Bagi mereka, tindakan Chu Xi benar-benar konyol dan naif, seperti anak kecil yang baru belajar bermain bisnis. Ia bahkan tak sadar kalau sedang terjebak, tapi berani-beraninya menawarkan pembelian saham secara terang-terangan. Benar-benar mimpi di siang bolong.
Ma Shengling hanya bisa menggelengkan kepala, menatap Chu Xi penuh ejekan. “Kau di perusahaanku saja hanya manajer kecil, tidak tahu apa-apa, jangan sok pintar di depan kami. Belajar dulu beberapa tahun, jangan mempermalukan diri sendiri.”
“Sebagai senior, biar aku ajari kau satu hal. Penurunan harga saham itu ulah kami. Tapi bisnis Grup Shengshang sangat stabil, tidak akan terpengaruh gejolak pasar. Harga akan pulih, hanya masalah waktu. Kau bisa manfaatkan momen ini membeli saham, lumayan buat biaya pemakamanmu nanti.”
“Haha!”
Ruangan kembali dipenuhi gelak tawa. Namun di balik tawa itu, Chu Xi hanya tersenyum penuh arti.
Tiba-tiba, ponsel Ma Shengling berdering. Begitu diangkat, terdengar suara panik di seberang sana.
“Tuan Ma! Celaka!
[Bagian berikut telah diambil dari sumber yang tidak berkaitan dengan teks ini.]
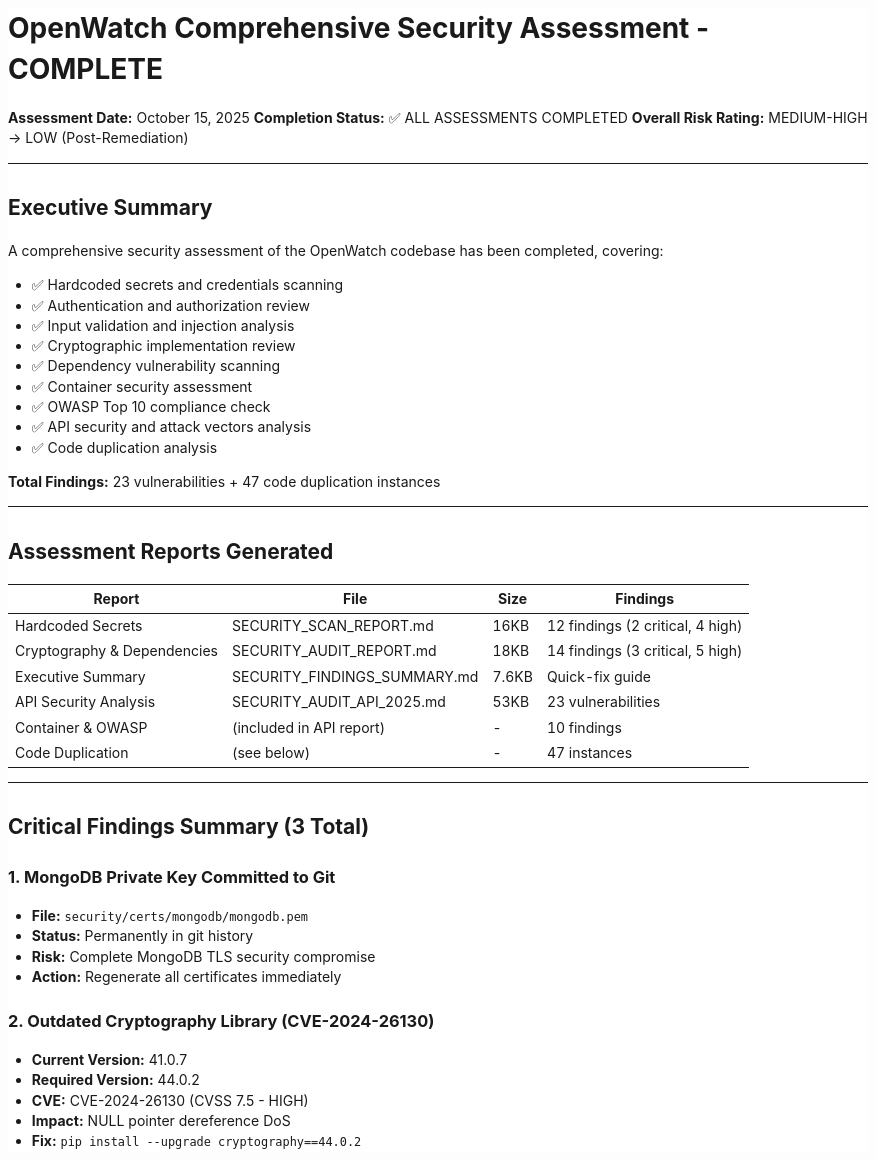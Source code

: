 # OpenWatch Comprehensive Security Assessment - COMPLETE
**Assessment Date:** October 15, 2025
**Completion Status:** ✅ ALL ASSESSMENTS COMPLETED
**Overall Risk Rating:** MEDIUM-HIGH → LOW (Post-Remediation)

---

## Executive Summary

A comprehensive security assessment of the OpenWatch codebase has been completed, covering:
- ✅ Hardcoded secrets and credentials scanning
- ✅ Authentication and authorization review
- ✅ Input validation and injection analysis
- ✅ Cryptographic implementation review
- ✅ Dependency vulnerability scanning
- ✅ Container security assessment
- ✅ OWASP Top 10 compliance check
- ✅ API security and attack vectors analysis
- ✅ Code duplication analysis

**Total Findings:** 23 vulnerabilities + 47 code duplication instances

---

## Assessment Reports Generated

| Report | File | Size | Findings |
|--------|------|------|----------|
| Hardcoded Secrets | SECURITY_SCAN_REPORT.md | 16KB | 12 findings (2 critical, 4 high) |
| Cryptography & Dependencies | SECURITY_AUDIT_REPORT.md | 18KB | 14 findings (3 critical, 5 high) |
| Executive Summary | SECURITY_FINDINGS_SUMMARY.md | 7.6KB | Quick-fix guide |
| API Security Analysis | SECURITY_AUDIT_API_2025.md | 53KB | 23 vulnerabilities |
| Container & OWASP | (included in API report) | - | 10 findings |
| Code Duplication | (see below) | - | 47 instances |

---

## Critical Findings Summary (3 Total)

### 1. MongoDB Private Key Committed to Git
- **File:** `security/certs/mongodb/mongodb.pem`
- **Status:** Permanently in git history
- **Risk:** Complete MongoDB TLS security compromise
- **Action:** Regenerate all certificates immediately

### 2. Outdated Cryptography Library (CVE-2024-26130)
- **Current Version:** 41.0.7
- **Required Version:** 44.0.2
- **CVE:** CVE-2024-26130 (CVSS 7.5 - HIGH)
- **Impact:** NULL pointer dereference DoS
- **Fix:** `pip install --upgrade cryptography==44.0.2`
Masalah besar!”
Ma Shengling segera menahan tawanya, membentak, “Jangan panik! Bicara yang jelas!”
“Kelima pabrik kimia kita meledak, semua bahan kimia dan produk habis terbakar. Kerugiannya tak terhitung. Tuan Ma, apa yang harus kita lakukan?!”
“Apa… apa katamu?!”
Kaki Ma Shengling langsung lemas, kepalanya berkunang, tubuhnya terjatuh di kursi.
“Mana mungkin kelima pabrik meledak sekaligus?! Untuk apa aku menggaji kalian?!”
Saat memaki, Ma Shengling menatap Chu Xi, yang tersenyum sinis. Seketika ia sadar sesuatu!
Kelima pabrik Ma Shengling berada di lokasi berbeda. Mustahil penyebab alami membuat semuanya meledak bersamaan. Pasti ada yang sengaja melakukannya!
“Chu Xi! Kau yang meledakkan pabrikku?!”
Chu Xi mengangkat tangan dengan santai. “Apa maksudmu? Bukankah dari tadi aku duduk di sini? Ada bukti?”
Tanpa menghiraukan tatapan penuh amarah Ma Shengling, Chu Xi menyilangkan kaki di atas meja, menyandarkan kepala, lalu berkata pada lima orang itu, “Sekarang, bisakah kita bahas ‘hadiah’ yang kubawa?”
Kelima orang itu saling pandang. Jika sebelumnya mereka menertawakan keluguan Chu Xi, kini mereka mulai ragu dan cemas.
Sebagai pebisnis kawakan, mereka tahu betapa besarnya risiko yang kini mereka hadapi.
Pabrik kimia meledak, kerugian materi adalah satu hal, tapi inti bisnis Grup Shengshang akan lumpuh total.
Sudah sejak awal, karena rekayasa mereka, Grup Shengshang berada di ujung tanduk. Kini, dengan inti bisnis mandek, kerugian akan membengkak, dan harga saham bisa anjlok tanpa batas.
Ma Shengling yang tadi penuh percaya diri berkata harga saham akan pulih, kini sadar bahwa waktu pemulihan itu mungkin tak akan pernah datang—sepuluh tahun, dua puluh tahun, atau bahkan Grup Shengshang akan tenggelam selamanya dan keluar dari jajaran perusahaan papan atas.
Saat itu terjadi, saham yang mereka pegang akan terus turun, seperti yang dikatakan Chu Xi, sampai tidak berharga. Jika tidak segera dijual, kelak hanya akan menjadi selembar kertas tak berguna.
Setelah suasana hening beberapa saat, salah satu dari mereka akhirnya berkata, “Chu Xi… berapa harga yang kau tawarkan untuk membeli?”
Ekspresi Ma Shengling langsung berubah menjadi sangat kelam.